**Work task:** Although the entries contain pictures, only their words should be duplicated exactly.
+++ Information
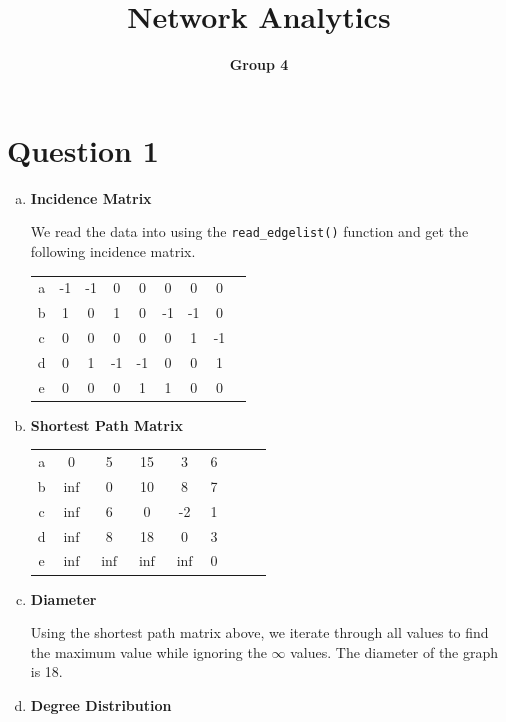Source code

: \documentclass[a4paper]{article}
\begin{document}
\title{Network Analytics}
\author{\bf Group 4}
\maketitle
\section*{Question 1}

\begin{enumerate}[(a)]
\item \textbf{Incidence Matrix}

We read the data into using the \texttt{read\_edgelist()} function and get the following incidence matrix.
\begin{table}[ht]
\begin{center}
\begin{tabular}{c|cccccccc}
a & -1 & -1 	& 0 	& 0 	& 0	& 0	&0\\
b &1 	& 0	& 1 	& 0	& -1	& -1	& 0\\
c &0 	& 0 	& 0 	& 0	&0	&1	&-1\\
d & 0 	& 1 	& -1 	& -1	& 0	&0	&1\\
e & 0 	& 0 	& 0 	& 1	& 1	&0	&0
\end{tabular}
\end{center}
\end{table}

\item \textbf{Shortest Path Matrix}

\begin{table}[ht]
\begin{center}
\begin{tabular}{c|cccccccc}
a & 0 		& 5	& 15	& 3 	& 6\\
b &$\inf$ 	& 0	& 10 	& 8	& 7\\
c &$\inf$ 	& 6 	& 0 	& -2	& 1\\
d &$\inf$ 	& 8 	& 18 	& 0	& 3\\
e &$\inf$ 	&$\inf$& $\inf$& $\inf$	& 0
\end{tabular}
\end{center}
\end{table}

\item \textbf{Diameter}

Using the shortest path matrix above, we iterate through all values to find the maximum value while ignoring the $\infty$ values. The diameter of the graph is 18.

\item \textbf{Degree Distribution}


\end{enumerate}
\end{document}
++++++
**Task solution:**
Source code

: \documentclass[a4paper]{article}
\begin{document}
\title{Network Analytics}
\author{\bf Group 4}
\maketitle
\section*{Question 1}

\begin{enumerate}[(a)]
\item \textbf{Incidence Matrix}

We read the data into using the \texttt{read\_edgelist()} function and get the following incidence matrix.
\begin{table}[ht]
\begin{center}
\begin{tabular}{c|cccccccc}
a & -1 & -1 	& 0 	& 0 	& 0	& 0	&0\\
b &1 	& 0	& 1 	& 0	& -1	& -1	& 0\\
c &0 	& 0 	& 0 	& 0	&0	&1	&-1\\
d & 0 	& 1 	& -1 	& -1	& 0	&0	&1\\
e & 0 	& 0 	& 0 	& 1	& 1	&0	&0
\end{tabular}
\end{center}
\end{table}

\item \textbf{Shortest Path Matrix}

\begin{table}[ht]
\begin{center}
\begin{tabular}{c|cccccccc}
a & 0 		& 5	& 15	& 3 	& 6\\
b &$\inf$ 	& 0	& 10 	& 8	& 7\\
c &$\inf$ 	& 6 	& 0 	& -2	& 1\\
d &$\inf$ 	& 8 	& 18 	& 0	& 3\\
e &$\inf$ 	&$\inf$& $\inf$& $\inf$	& 0
\end{tabular}
\end{center}
\end{table}

\item \textbf{Diameter}

Using the shortest path matrix above, we iterate through all values to find the maximum value while ignoring the $\infty$ values. The diameter of the graph is 18.

\item \textbf{Degree Distribution}


\end{enumerate}
\end{document}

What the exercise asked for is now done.